Some of these changes may include gun reform, peaceful protests, or boycotts to change gun laws and regulations. Furthermore, evaluation of the problem at stake as well as intervening with preventive measures to alleviate the burden and enforcing protocols to adequately address victims’ needs is critical, as well as resourcefully utilizing supplies and medical equipment.

In January of 2013, President Obama ushered in 23 executive actions to federal agencies, such as the CDC and other scientific organizations, to improve our law enforcement, schools, and health services systems’ knowledge about firearm violence. These orders sought to implement courses of interventions to prevent these incidents, and to continue to put efforts toward finding resolutions to minimize the suffering we face. Although this was intended to bring about change, very little has been done to follow through on these orders. This may be in part due to the politically polarizing nature of the firearm violence debate. Although there are approximately 20,000 laws governing firearms, clear guidelines have not been established to understand the issue at hand.

Former Director of the CDC, David Satcher once said, “if it’s not a public health problem, then why are so many people dying from it?” The few studies that examine gun violence are heterogenous and biased. To have a more comprehensive understanding of this epidemic collaboration from various health professionals, such as public health practitioners and emergency department doctors, we must have input from government agencies, and communities. Aside from establishing a standard and concise definition of the problem, the next step would be to follow through with the initial executive actions drafted by former Vice President Biden on behalf of former President Obama.

While many plans have been proposed to prevent mass casualty shootings, few funds exist to expedite implementation.
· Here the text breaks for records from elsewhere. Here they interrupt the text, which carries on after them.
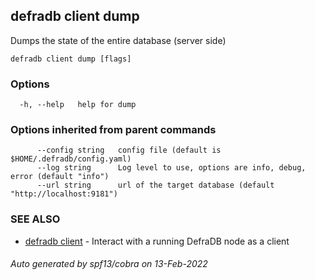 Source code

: ## defradb client dump

Dumps the state of the entire database (server side)

```
defradb client dump [flags]
```

### Options

```
  -h, --help   help for dump
```

### Options inherited from parent commands

```
      --config string   config file (default is $HOME/.defradb/config.yaml)
      --log string      Log level to use, options are info, debug, error (default "info")
      --url string      url of the target database (default "http://localhost:9181")
```

### SEE ALSO

* [defradb client](defradb_client.md)	 - Interact with a running DefraDB node as a client

###### Auto generated by spf13/cobra on 13-Feb-2022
Therefore, it is imperative to call upon our government to secure a budget dedicated to the prevention of mass casualty shootings. A budget specifically for this issue will give institutions and emergency departments the resources to create interventions, sufficiently supply our EDs, provide adequate treatment and follow up, outsource nonfatal patients to other healthcare services such as physical therapy and mental health services, as well as mandate a protocol to prepare ED staff for mass casualty or any other type of firearm related violence. A specific budget would also allow for data on firearm related violence to be stored and accounted for, and not merely have fatalities tell the tale. The differentiation of information will help to derive data that can then be utilized for interventions.

Across the country, people are calling for action to combat this epidemic. We have experienced the triumph of these tragedies, the rallies that follow, and the court cases. We need to put a higher value on life and understand that firearm violence has no boundaries in regards to geographic region, ethnicity, gender, race, socioeconomic status, or age. Firearm violence is preventable, and until we begin to push Congress to vote on legislation that impacts this cause, will not see the violence decrease. Former President Barack Obama explained, “we don’t benefit from ignorance. We don’t benefit from not knowing the science of this epidemic of violence. (The White House, 2013, p.5)”. Gun violence prevention is a critical task to protect the American people.